Items from a data source:
- - -

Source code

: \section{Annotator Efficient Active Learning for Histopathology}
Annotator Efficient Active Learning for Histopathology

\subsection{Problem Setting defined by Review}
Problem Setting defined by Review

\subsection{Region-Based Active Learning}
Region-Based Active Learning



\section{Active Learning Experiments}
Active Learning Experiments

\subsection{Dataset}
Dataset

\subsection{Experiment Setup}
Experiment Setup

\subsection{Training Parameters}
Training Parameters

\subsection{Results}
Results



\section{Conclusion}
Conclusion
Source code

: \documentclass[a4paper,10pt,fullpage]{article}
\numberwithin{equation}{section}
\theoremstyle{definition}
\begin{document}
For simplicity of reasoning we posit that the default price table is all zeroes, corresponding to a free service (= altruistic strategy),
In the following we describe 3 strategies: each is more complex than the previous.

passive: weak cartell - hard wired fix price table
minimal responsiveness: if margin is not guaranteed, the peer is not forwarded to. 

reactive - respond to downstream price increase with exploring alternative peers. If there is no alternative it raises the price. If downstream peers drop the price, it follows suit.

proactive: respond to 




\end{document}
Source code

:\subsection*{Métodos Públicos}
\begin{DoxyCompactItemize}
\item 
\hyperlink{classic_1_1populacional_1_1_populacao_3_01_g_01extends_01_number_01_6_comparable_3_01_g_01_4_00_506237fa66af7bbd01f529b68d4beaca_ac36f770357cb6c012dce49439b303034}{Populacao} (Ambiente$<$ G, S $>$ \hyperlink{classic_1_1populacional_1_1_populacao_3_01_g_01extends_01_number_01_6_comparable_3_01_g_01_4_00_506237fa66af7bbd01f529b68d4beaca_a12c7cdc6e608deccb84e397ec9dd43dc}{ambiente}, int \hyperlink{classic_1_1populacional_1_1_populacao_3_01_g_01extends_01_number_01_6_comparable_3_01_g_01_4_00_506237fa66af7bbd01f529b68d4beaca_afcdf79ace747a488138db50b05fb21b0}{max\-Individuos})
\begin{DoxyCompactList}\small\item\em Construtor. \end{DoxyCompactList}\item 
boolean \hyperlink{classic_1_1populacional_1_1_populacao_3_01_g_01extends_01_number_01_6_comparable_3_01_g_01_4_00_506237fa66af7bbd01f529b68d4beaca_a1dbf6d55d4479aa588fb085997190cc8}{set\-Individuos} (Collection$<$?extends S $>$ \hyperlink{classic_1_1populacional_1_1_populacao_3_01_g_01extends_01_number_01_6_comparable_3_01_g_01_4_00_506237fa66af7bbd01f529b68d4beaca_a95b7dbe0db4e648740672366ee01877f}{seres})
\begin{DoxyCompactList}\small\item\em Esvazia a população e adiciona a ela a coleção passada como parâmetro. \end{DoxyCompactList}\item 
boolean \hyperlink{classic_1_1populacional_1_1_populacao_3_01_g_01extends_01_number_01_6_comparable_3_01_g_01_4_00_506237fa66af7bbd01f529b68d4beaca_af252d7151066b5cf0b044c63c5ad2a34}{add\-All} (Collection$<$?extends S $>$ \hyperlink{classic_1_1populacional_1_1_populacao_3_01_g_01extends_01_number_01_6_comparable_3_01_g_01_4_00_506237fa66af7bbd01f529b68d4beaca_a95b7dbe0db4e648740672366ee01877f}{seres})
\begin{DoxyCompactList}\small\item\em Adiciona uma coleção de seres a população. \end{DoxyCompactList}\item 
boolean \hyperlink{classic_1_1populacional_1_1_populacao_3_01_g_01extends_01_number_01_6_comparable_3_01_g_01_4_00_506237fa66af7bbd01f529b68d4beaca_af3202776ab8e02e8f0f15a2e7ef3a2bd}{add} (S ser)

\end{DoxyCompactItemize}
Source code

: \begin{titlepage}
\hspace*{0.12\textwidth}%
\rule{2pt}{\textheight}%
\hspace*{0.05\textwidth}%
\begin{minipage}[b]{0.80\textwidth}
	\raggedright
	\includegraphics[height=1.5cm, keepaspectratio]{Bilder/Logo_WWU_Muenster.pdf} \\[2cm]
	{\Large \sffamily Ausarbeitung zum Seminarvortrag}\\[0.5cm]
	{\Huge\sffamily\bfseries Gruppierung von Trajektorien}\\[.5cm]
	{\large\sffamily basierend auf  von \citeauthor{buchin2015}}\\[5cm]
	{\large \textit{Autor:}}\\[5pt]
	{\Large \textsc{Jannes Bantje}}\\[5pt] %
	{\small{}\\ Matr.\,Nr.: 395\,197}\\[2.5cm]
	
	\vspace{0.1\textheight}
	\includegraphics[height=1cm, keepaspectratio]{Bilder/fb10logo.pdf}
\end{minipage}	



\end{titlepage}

- - -

- _Exercise description_:
Give the number of lines above that hold the word "Experiments", and nothing more.

- _Result_:
2